Plain-text document sources:
──────────

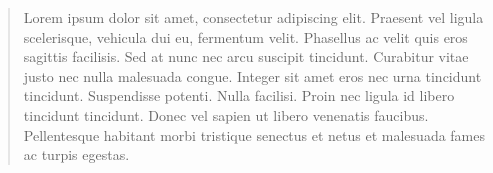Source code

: \begin{quote}
Lorem ipsum dolor sit amet, consectetur adipiscing elit. Praesent vel ligula scelerisque, vehicula dui eu, fermentum velit. 
Phasellus ac velit quis eros sagittis facilisis. Sed at nunc nec arcu suscipit tincidunt. 
Curabitur vitae justo nec nulla malesuada congue. Integer sit amet eros nec urna tincidunt tincidunt. 
Suspendisse potenti. Nulla facilisi. Proin nec ligula id libero tincidunt tincidunt. 
Donec vel sapien ut libero venenatis faucibus. Pellentesque habitant morbi tristique senectus et netus et malesuada fames ac turpis egestas.
\end{quote}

──────────

Directions:
Copy out exactly the lines that run from the one holding "Phasellus ac velit" through the end of the data above.

Exercise answer:
Phasellus ac velit quis eros sagittis facilisis. Sed at nunc nec arcu suscipit tincidunt. 
Curabitur vitae justo nec nulla malesuada congue. Integer sit amet eros nec urna tincidunt tincidunt. 
Suspendisse potenti. Nulla facilisi. Proin nec ligula id libero tincidunt tincidunt. 
Donec vel sapien ut libero venenatis faucibus. Pellentesque habitant morbi tristique senectus et netus et malesuada fames ac turpis egestas.
\end{quote}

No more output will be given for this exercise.